Soweit der Kläger meint, dass ihm das Flurstück 539/5 erneut hätte zugeteilt
werden müssen, kann nach der ständigen Rechtsprechung des
Bundesverwaltungsgerichts im Flurbereinigungsverfahren grundsätzlich
niemand verlangen, mit Grundstücken in bestimmter Lage - auch nicht in der
Lage seiner alten Grundstücke - abgefunden zu werden (vgl. nur BVerwG, Urteil
vom 22. Februar 1995 - BVerwG 11 C 20.94 -, AgrarR 1996, 97 = RdL 1995,
158; Beschluss vom 19. November 1998 - BVerwG 11 B 53.98 -, Buchholz
424.01 § 44 FlurbG Nr. 79 = RdL 1999, 65 = AgrarR 1999, 287 m.w.N.). Ein
solcher Anspruch würde den Flurbereinigungsbehörden die Neuzuteilung unter
Berücksichtigung der in § 44 FlurbG bestimmten Abfindungsgrundsätze
unmöglich machen. Der vorliegende Fall bietet dem Senat keinen Anlass, von
der ständigen Rechtsprechung des Bundesverwaltungsgerichts abzuweichen.

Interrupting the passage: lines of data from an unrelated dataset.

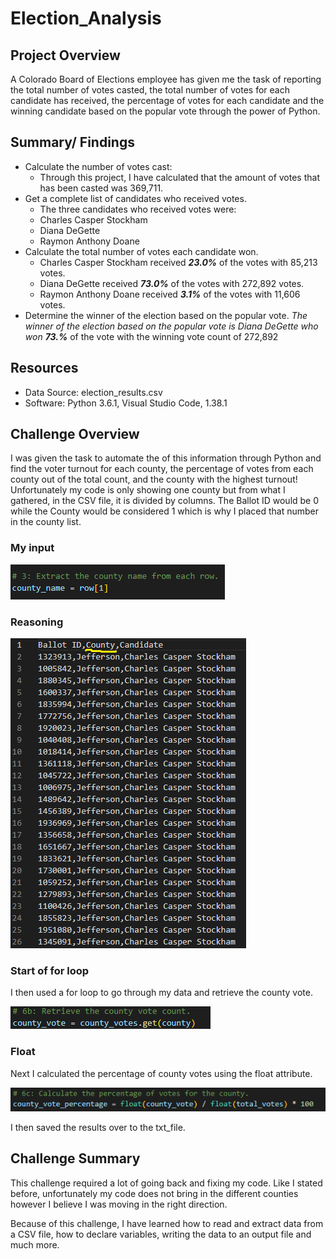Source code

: # Election_Analysis

## Project Overview
A Colorado Board of Elections employee has given me the task of reporting the total number of votes casted, the total number of votes for each candidate has received, the percentage of votes for each candidate and the winning candidate based on the popular vote through the power of Python. 

## Summary/ Findings
* Calculate the number of votes cast:
  * Through this project, I have calculated that the amount of votes that has been casted was 369,711.
* Get a complete list of candidates who received votes.
  * The three candidates who received votes were: 
  * Charles Casper Stockham
  * Diana DeGette 
  * Raymon Anthony Doane
* Calculate the total number of votes each candidate won.
  * Charles Casper Stockham received ***23.0%*** of the votes with 85,213 votes.
  * Diana DeGette received ***73.0%*** of the votes with 272,892 votes.
  * Raymon Anthony Doane received ***3.1%*** of the votes with 11,606 votes.
* Determine the winner of the election based on the popular vote.
  *The winner of the election based on the popular vote is Diana DeGette who won ***73.*%*** of the vote with the winning vote count of 272,892

## Resources
* Data Source: election_results.csv
* Software: Python 3.6.1, Visual Studio Code, 1.38.1
  
## Challenge Overview
I was given the task to automate the  of this information through Python and find the voter turnout for each county, the percentage of votes from each county out of the total count, and the county with the highest turnout! Unfortunately my code is only showing one county but from what I gathered, in  the CSV file, it is divided by columns. The Ballot ID would be 0 while the County would be considered 1 which is why I placed that number in the county list.
### My input
![](Resources/countynameinput.png)
### Reasoning
![](Resources/countynameinput2.png)
### Start of for loop
I then used a for loop to go through my data and retrieve the county vote.

![](Resources/retreivecountyvote.png)
### Float
Next I calculated the percentage of county votes using the float attribute.

![](Resources/float.png)

I then saved the results over to the txt_file.

## Challenge Summary
This challenge required a lot of going back and fixing my code. Like I stated before, unfortunately my code does not bring in the different counties however I believe I was moving in the right direction.

Because of this challenge, I have learned how to read and extract data from a CSV file, how to declare variables, writing the data to an output file and much more.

Der Kläger dringt auch nicht mit seinem Einwand durch, die Abfindung sei
deshalb wertungleich, weil es sich bei seinem Altflurstück 539/5 im Gegensatz
zu den Abfindungsflächen um Bauerwartungsland handele. Denn mit den am
20. September 2000 festgestellten, bestandskräftigen Ergebnissen der
Wertermittlung wurde das Flurstück 539/5 als (normales) Ackerland eingestuft.

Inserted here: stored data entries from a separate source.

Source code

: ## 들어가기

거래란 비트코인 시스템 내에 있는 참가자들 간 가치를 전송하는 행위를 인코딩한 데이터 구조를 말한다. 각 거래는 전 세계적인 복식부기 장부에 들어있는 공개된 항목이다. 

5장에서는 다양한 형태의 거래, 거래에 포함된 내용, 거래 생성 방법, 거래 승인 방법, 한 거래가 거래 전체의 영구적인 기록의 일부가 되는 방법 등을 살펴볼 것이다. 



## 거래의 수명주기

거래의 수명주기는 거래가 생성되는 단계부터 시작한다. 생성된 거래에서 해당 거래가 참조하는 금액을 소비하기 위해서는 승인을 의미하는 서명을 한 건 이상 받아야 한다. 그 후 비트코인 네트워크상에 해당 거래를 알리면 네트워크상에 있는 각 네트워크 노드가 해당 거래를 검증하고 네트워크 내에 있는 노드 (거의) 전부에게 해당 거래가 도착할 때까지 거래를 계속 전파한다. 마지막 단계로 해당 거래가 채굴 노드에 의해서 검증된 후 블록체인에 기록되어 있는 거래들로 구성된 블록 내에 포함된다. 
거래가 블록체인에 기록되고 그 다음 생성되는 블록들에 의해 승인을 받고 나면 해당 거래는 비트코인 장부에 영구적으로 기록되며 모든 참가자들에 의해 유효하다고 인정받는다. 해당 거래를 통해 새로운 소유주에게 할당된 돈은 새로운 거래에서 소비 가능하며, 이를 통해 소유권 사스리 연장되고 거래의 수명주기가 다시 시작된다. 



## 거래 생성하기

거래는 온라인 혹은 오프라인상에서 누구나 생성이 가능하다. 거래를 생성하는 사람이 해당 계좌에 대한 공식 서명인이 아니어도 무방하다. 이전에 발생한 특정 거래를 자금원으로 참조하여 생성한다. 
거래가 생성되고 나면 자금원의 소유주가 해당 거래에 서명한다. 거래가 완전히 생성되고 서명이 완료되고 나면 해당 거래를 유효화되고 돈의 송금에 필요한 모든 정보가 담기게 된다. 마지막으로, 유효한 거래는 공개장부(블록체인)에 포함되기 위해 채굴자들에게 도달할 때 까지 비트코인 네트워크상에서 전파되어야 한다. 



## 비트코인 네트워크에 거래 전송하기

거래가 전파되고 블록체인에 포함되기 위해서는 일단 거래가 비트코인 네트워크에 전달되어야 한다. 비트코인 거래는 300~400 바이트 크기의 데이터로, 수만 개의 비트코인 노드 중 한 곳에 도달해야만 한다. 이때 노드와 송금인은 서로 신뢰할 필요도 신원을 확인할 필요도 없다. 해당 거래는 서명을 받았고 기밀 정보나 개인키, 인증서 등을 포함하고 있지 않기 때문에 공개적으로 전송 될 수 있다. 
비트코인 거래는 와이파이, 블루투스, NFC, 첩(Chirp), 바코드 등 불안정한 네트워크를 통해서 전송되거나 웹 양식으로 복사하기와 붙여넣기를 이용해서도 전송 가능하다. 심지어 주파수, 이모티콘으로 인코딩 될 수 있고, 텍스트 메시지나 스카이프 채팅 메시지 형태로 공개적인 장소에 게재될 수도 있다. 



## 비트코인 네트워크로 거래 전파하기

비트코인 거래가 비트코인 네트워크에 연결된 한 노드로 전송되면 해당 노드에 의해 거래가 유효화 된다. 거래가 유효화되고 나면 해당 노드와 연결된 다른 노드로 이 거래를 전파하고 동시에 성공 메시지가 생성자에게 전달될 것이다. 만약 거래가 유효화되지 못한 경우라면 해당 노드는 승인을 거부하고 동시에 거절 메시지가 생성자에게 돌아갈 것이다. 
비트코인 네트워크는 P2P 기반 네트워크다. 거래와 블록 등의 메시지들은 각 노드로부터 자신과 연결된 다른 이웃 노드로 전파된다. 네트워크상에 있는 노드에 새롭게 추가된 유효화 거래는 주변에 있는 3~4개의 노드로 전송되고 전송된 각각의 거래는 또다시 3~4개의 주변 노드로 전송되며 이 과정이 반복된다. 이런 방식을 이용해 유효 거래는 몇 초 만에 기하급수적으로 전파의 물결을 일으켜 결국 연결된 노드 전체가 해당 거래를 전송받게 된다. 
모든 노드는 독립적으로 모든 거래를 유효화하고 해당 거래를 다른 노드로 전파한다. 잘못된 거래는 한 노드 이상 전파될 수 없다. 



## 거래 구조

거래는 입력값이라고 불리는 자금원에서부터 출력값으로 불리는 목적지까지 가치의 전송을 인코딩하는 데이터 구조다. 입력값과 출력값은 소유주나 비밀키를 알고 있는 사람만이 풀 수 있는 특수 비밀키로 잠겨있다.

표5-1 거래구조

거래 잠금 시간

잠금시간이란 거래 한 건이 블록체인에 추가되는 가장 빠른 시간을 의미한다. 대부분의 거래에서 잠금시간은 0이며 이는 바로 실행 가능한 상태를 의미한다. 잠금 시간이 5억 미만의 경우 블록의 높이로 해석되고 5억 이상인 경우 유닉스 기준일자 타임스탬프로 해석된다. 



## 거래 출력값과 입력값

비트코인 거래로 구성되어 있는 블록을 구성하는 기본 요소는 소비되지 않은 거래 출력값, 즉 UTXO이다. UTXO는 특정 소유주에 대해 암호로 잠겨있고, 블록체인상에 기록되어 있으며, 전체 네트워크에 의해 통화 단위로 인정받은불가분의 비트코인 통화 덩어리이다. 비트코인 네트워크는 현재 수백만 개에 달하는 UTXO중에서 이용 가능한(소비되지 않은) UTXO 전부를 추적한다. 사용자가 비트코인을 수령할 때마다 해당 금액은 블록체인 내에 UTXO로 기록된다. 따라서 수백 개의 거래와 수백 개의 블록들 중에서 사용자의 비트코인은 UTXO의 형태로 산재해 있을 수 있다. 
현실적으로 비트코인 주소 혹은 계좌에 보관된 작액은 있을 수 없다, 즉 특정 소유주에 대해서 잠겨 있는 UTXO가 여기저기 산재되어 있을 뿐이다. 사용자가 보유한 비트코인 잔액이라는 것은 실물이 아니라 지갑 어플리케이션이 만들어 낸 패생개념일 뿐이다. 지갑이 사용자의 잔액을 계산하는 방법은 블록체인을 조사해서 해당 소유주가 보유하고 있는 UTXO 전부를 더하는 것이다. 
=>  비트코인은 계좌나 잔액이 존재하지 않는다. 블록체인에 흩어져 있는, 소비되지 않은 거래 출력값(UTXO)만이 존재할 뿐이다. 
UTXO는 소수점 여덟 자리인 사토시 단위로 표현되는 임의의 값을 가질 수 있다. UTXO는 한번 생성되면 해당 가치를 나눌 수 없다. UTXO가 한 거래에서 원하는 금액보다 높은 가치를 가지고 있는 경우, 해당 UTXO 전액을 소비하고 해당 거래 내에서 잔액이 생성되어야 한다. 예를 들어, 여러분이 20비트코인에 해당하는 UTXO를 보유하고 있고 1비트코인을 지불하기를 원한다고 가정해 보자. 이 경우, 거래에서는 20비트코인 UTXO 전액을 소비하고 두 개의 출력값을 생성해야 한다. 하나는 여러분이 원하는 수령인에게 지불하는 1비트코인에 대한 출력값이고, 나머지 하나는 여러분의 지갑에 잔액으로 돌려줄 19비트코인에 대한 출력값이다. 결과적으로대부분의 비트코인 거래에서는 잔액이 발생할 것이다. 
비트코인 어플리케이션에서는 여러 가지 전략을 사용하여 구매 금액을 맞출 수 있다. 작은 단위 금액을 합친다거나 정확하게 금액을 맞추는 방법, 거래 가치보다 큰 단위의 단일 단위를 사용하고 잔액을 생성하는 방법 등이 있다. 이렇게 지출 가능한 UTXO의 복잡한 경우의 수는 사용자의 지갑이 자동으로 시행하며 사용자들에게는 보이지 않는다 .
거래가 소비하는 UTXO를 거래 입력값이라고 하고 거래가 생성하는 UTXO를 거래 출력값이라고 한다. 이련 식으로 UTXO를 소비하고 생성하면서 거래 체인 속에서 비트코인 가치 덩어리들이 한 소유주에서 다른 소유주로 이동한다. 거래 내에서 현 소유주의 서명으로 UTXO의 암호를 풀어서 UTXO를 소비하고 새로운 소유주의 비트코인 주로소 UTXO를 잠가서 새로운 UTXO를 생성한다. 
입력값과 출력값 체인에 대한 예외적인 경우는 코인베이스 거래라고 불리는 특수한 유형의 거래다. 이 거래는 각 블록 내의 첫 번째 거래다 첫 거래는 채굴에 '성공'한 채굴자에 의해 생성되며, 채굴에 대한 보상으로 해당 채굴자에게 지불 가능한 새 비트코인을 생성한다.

Dem Kläger war für das Bewertungsverfahren auch nicht gemäß § 134 FlurbG
Nachsicht zu gewähren:
Eine Nachsichtgewährung gemäß § 134 Abs. 2 Satz 2 FlurbG scheidet schon
deshalb aus, weil im Hinblick auf die bereits am 20. September 2000
festgestellten Ergebnisse der Wertermittlung weder von einer unverschuldeten
Versäumung von Erklärungen des Klägers bezüglich eines
Bauerwartungslandcharakters seines Altflurstück 539/5 noch von einer
unverzüglichen Nachholung der diesbezüglichen Erklärungen auszugehen ist.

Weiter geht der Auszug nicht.